Required action. From the material below, set down exactly the lines that run from the one containing "A [workflowr][] project." to the one containing "### Introduce each folder", minus the pictures.

Information given.

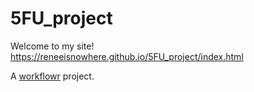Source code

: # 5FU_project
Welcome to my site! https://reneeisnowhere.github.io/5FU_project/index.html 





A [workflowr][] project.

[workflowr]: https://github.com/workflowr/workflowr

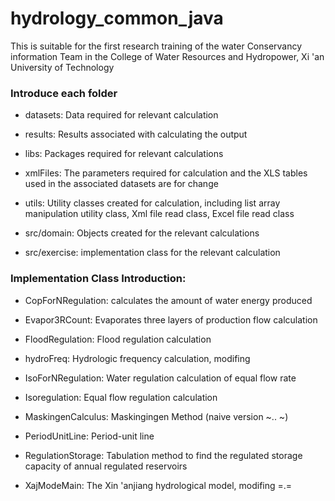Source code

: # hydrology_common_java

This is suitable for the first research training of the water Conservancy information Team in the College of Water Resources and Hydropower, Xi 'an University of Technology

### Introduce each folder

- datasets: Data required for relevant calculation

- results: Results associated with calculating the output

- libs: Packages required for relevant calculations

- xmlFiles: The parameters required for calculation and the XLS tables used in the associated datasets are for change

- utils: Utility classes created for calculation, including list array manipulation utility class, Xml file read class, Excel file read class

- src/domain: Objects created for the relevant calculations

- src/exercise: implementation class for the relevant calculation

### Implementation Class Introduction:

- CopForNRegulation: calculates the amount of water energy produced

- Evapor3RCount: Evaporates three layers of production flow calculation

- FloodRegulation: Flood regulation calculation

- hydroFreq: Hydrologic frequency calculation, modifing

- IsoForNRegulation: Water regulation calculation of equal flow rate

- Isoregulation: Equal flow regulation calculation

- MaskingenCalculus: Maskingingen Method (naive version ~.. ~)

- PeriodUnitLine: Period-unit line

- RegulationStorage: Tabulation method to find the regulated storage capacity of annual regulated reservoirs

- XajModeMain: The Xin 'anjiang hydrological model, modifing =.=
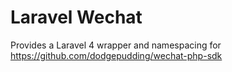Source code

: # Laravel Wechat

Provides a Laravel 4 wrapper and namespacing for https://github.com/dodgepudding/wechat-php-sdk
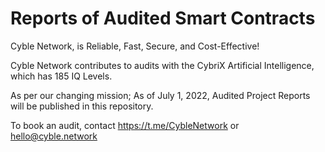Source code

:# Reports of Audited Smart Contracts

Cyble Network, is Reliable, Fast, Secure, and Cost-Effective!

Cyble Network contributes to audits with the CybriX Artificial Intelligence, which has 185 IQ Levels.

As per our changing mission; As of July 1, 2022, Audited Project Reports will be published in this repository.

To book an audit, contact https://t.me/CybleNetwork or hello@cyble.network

Response to the task.
A [workflowr][] project.

[workflowr]: https://github.com/workflowr/workflowr

Source code

: # hydrology_common_java

This is suitable for the first research training of the water Conservancy information Team in the College of Water Resources and Hydropower, Xi 'an University of Technology

### Introduce each folder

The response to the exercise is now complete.